(DATA SUPPLIED Opens)

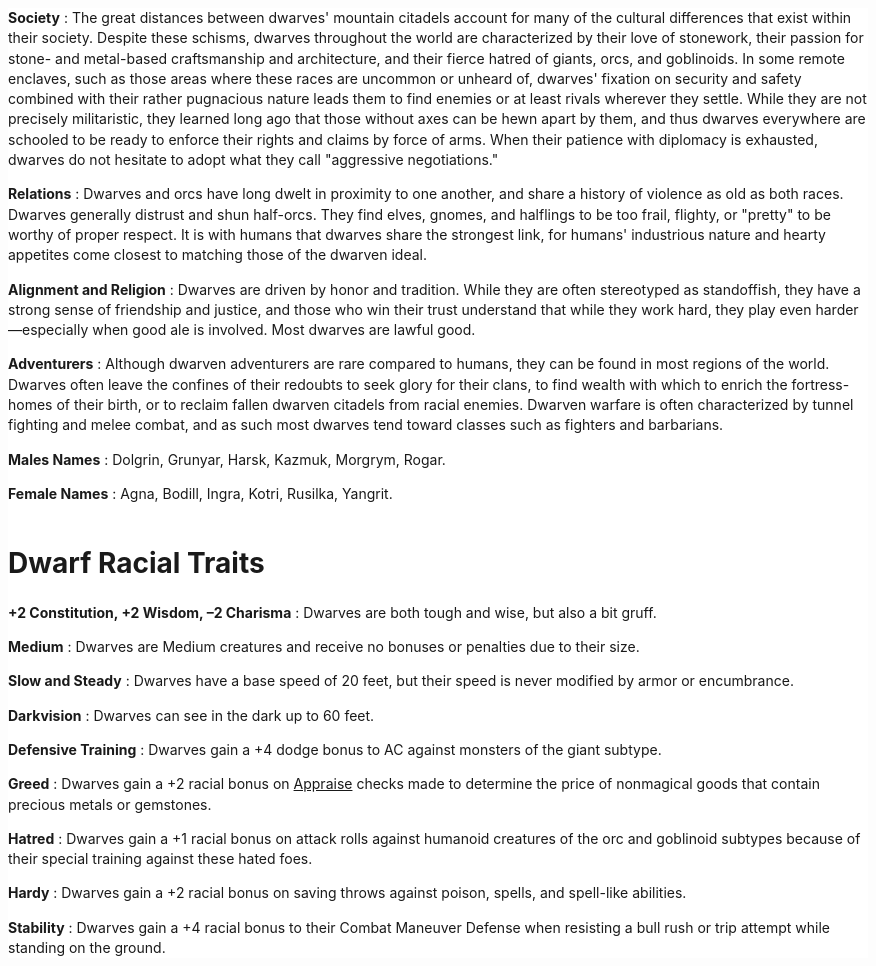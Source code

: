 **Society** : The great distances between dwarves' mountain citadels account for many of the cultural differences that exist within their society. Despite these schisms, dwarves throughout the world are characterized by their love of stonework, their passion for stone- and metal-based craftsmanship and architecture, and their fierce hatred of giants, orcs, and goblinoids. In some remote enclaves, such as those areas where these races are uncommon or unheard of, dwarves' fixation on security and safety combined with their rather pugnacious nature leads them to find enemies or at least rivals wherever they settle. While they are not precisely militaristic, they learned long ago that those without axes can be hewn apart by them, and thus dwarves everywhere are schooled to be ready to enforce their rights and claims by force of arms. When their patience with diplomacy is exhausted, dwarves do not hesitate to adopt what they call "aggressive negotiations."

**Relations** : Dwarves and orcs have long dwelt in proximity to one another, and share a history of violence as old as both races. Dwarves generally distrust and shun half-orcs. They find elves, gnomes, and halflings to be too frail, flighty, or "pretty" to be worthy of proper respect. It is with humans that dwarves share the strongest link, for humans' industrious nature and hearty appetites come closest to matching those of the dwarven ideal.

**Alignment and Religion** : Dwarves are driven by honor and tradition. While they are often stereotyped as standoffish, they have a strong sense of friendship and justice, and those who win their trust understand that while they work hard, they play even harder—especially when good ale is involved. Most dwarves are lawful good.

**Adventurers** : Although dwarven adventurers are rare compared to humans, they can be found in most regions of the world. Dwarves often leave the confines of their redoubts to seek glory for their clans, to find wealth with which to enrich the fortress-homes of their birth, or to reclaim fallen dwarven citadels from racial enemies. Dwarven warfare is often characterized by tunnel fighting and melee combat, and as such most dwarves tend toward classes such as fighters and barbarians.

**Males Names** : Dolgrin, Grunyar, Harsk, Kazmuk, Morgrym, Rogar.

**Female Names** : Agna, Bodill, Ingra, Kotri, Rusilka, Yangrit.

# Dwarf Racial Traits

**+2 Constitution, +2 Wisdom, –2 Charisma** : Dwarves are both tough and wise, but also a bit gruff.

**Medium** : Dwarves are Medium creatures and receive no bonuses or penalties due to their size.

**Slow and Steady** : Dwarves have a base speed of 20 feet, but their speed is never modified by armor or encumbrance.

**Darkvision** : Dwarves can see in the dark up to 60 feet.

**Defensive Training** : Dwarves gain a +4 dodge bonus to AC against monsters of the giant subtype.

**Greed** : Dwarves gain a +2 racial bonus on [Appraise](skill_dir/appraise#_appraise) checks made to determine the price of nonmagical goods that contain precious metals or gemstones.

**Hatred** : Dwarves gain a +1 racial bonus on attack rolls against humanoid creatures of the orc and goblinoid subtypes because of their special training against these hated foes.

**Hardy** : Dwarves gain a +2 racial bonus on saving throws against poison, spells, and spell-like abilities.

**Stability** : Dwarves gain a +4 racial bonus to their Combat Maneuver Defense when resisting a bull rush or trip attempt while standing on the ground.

(DATA SUPPLIED Closes)
(DATA SUPPLIED Opens)

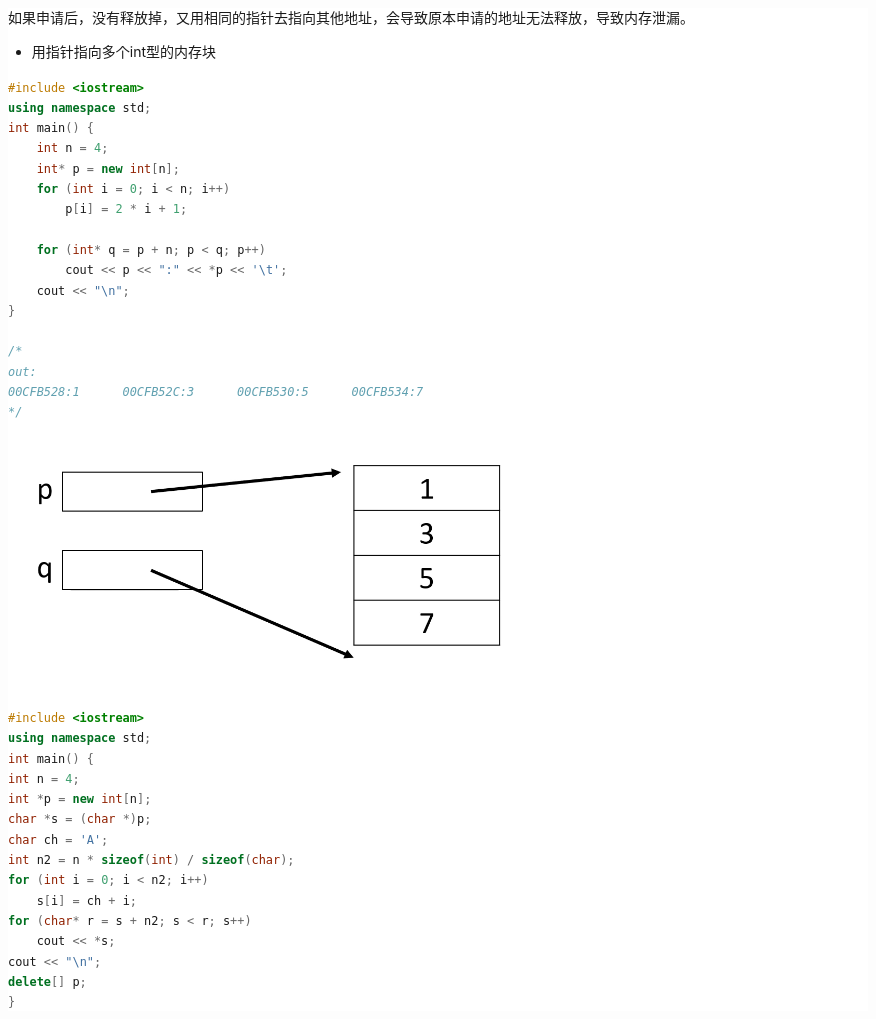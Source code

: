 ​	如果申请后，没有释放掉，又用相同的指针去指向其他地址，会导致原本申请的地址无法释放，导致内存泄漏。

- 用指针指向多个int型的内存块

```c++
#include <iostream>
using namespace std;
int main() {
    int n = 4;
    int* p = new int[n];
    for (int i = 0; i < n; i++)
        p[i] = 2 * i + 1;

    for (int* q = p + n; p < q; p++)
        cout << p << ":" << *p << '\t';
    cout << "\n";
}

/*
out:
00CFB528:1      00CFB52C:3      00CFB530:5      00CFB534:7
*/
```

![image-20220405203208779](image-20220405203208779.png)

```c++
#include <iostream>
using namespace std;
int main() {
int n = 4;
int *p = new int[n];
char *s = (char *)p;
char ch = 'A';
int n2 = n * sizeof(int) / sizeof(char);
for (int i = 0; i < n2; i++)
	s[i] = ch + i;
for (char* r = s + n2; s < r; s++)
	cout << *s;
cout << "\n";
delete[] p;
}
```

(DATA SUPPLIED Closes)

**TASK**
Within the listing above, locate the line containing "a bit gruff." and the line containing "on the ground.". Reproduce those two lines and all lines between them exactly, with nothing added.

**OUTPUT OF THE EXERCISE**
**+2 Constitution, +2 Wisdom, –2 Charisma** : Dwarves are both tough and wise, but also a bit gruff.

**Medium** : Dwarves are Medium creatures and receive no bonuses or penalties due to their size.

**Slow and Steady** : Dwarves have a base speed of 20 feet, but their speed is never modified by armor or encumbrance.

**Darkvision** : Dwarves can see in the dark up to 60 feet.

**Defensive Training** : Dwarves gain a +4 dodge bonus to AC against monsters of the giant subtype.

**Greed** : Dwarves gain a +2 racial bonus on [Appraise](skill_dir/appraise#_appraise) checks made to determine the price of nonmagical goods that contain precious metals or gemstones.

**Hatred** : Dwarves gain a +1 racial bonus on attack rolls against humanoid creatures of the orc and goblinoid subtypes because of their special training against these hated foes.

**Hardy** : Dwarves gain a +2 racial bonus on saving throws against poison, spells, and spell-like abilities.

**Stability** : Dwarves gain a +4 racial bonus to their Combat Maneuver Defense when resisting a bull rush or trip attempt while standing on the ground.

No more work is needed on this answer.